**Exercise directions:**
Every line of the material is to be reproduced verbatim.
★ ★ ★
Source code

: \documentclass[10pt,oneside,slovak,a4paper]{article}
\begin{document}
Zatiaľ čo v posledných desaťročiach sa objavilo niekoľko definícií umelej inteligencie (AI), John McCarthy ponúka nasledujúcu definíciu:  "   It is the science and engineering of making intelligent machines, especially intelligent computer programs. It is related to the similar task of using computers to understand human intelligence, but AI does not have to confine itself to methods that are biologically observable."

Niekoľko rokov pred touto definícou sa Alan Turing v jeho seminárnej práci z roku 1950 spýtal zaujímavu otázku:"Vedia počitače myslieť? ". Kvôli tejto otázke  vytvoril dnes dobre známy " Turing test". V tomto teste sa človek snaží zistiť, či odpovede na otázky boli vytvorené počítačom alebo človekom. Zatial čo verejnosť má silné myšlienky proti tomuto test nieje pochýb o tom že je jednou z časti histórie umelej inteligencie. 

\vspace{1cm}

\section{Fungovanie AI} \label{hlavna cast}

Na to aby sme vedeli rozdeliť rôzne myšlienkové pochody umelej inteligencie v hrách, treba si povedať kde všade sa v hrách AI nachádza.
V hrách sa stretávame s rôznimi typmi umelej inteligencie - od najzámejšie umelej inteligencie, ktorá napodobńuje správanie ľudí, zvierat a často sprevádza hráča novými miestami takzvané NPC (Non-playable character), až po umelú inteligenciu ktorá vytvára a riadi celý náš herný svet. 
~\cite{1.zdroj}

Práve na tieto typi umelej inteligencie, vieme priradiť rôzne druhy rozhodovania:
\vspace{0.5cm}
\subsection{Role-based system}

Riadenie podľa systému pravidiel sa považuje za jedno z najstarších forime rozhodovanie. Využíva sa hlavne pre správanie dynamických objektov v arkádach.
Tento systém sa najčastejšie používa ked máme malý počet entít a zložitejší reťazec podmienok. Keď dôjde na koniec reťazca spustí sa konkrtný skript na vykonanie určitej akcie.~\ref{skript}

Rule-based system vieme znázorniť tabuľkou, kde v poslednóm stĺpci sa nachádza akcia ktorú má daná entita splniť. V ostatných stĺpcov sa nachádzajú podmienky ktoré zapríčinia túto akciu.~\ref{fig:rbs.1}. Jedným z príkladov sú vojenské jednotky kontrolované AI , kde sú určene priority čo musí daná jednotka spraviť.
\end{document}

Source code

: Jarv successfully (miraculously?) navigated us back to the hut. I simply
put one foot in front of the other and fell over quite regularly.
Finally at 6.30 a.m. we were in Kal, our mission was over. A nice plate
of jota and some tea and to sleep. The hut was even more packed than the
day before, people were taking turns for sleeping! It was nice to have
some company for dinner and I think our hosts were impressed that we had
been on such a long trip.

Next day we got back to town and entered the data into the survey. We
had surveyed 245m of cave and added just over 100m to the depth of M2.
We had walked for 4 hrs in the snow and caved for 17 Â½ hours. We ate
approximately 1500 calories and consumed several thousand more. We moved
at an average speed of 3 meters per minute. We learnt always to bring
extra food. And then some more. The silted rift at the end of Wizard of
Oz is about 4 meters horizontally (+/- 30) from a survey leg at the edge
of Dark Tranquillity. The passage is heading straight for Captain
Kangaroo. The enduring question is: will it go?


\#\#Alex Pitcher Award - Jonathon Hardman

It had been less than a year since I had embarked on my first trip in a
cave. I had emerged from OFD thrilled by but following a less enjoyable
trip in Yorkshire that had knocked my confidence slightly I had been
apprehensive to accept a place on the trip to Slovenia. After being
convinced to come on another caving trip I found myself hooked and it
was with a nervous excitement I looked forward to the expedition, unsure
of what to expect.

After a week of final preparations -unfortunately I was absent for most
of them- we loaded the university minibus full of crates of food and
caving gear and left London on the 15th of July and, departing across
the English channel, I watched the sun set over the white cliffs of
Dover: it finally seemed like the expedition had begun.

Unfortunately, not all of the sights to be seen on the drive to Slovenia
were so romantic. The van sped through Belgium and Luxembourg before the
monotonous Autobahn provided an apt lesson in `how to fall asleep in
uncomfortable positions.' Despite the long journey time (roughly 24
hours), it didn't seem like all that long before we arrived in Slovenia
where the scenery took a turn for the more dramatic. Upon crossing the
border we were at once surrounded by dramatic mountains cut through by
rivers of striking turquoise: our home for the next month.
★ ★ ★
**Completed exercise:**
Source code

: \documentclass[10pt,oneside,slovak,a4paper]{article}
\begin{document}
Zatiaľ čo v posledných desaťročiach sa objavilo niekoľko definícií umelej inteligencie (AI), John McCarthy ponúka nasledujúcu definíciu:  "   It is the science and engineering of making intelligent machines, especially intelligent computer programs. It is related to the similar task of using computers to understand human intelligence, but AI does not have to confine itself to methods that are biologically observable."

Niekoľko rokov pred touto definícou sa Alan Turing v jeho seminárnej práci z roku 1950 spýtal zaujímavu otázku:"Vedia počitače myslieť? ". Kvôli tejto otázke  vytvoril dnes dobre známy " Turing test". V tomto teste sa človek snaží zistiť, či odpovede na otázky boli vytvorené počítačom alebo človekom. Zatial čo verejnosť má silné myšlienky proti tomuto test nieje pochýb o tom že je jednou z časti histórie umelej inteligencie. 

\vspace{1cm}

\section{Fungovanie AI} \label{hlavna cast}

Na to aby sme vedeli rozdeliť rôzne myšlienkové pochody umelej inteligencie v hrách, treba si povedať kde všade sa v hrách AI nachádza.
V hrách sa stretávame s rôznimi typmi umelej inteligencie - od najzámejšie umelej inteligencie, ktorá napodobńuje správanie ľudí, zvierat a často sprevádza hráča novými miestami takzvané NPC (Non-playable character), až po umelú inteligenciu ktorá vytvára a riadi celý náš herný svet. 
~\cite{1.zdroj}

Práve na tieto typi umelej inteligencie, vieme priradiť rôzne druhy rozhodovania:
\vspace{0.5cm}
\subsection{Role-based system}

Riadenie podľa systému pravidiel sa považuje za jedno z najstarších forime rozhodovanie. Využíva sa hlavne pre správanie dynamických objektov v arkádach.
Tento systém sa najčastejšie používa ked máme malý počet entít a zložitejší reťazec podmienok. Keď dôjde na koniec reťazca spustí sa konkrtný skript na vykonanie určitej akcie.~\ref{skript}

Rule-based system vieme znázorniť tabuľkou, kde v poslednóm stĺpci sa nachádza akcia ktorú má daná entita splniť. V ostatných stĺpcov sa nachádzajú podmienky ktoré zapríčinia túto akciu.~\ref{fig:rbs.1}. Jedným z príkladov sú vojenské jednotky kontrolované AI , kde sú určene priority čo musí daná jednotka spraviť.
\end{document}

Source code

: Jarv successfully (miraculously?) navigated us back to the hut. I simply
put one foot in front of the other and fell over quite regularly.
Finally at 6.30 a.m. we were in Kal, our mission was over. A nice plate
of jota and some tea and to sleep. The hut was even more packed than the
day before, people were taking turns for sleeping! It was nice to have
some company for dinner and I think our hosts were impressed that we had
been on such a long trip.

Next day we got back to town and entered the data into the survey. We
had surveyed 245m of cave and added just over 100m to the depth of M2.
We had walked for 4 hrs in the snow and caved for 17 Â½ hours. We ate
approximately 1500 calories and consumed several thousand more. We moved
at an average speed of 3 meters per minute. We learnt always to bring
extra food. And then some more. The silted rift at the end of Wizard of
Oz is about 4 meters horizontally (+/- 30) from a survey leg at the edge
of Dark Tranquillity. The passage is heading straight for Captain
Kangaroo. The enduring question is: will it go?


\#\#Alex Pitcher Award - Jonathon Hardman

It had been less than a year since I had embarked on my first trip in a
cave. I had emerged from OFD thrilled by but following a less enjoyable
trip in Yorkshire that had knocked my confidence slightly I had been
apprehensive to accept a place on the trip to Slovenia. After being
convinced to come on another caving trip I found myself hooked and it
was with a nervous excitement I looked forward to the expedition, unsure
of what to expect.

After a week of final preparations -unfortunately I was absent for most
of them- we loaded the university minibus full of crates of food and
caving gear and left London on the 15th of July and, departing across
the English channel, I watched the sun set over the white cliffs of
Dover: it finally seemed like the expedition had begun.

Unfortunately, not all of the sights to be seen on the drive to Slovenia
were so romantic. The van sped through Belgium and Luxembourg before the
monotonous Autobahn provided an apt lesson in `how to fall asleep in
uncomfortable positions.' Despite the long journey time (roughly 24
hours), it didn't seem like all that long before we arrived in Slovenia
where the scenery took a turn for the more dramatic. Upon crossing the
border we were at once surrounded by dramatic mountains cut through by
rivers of striking turquoise: our home for the next month.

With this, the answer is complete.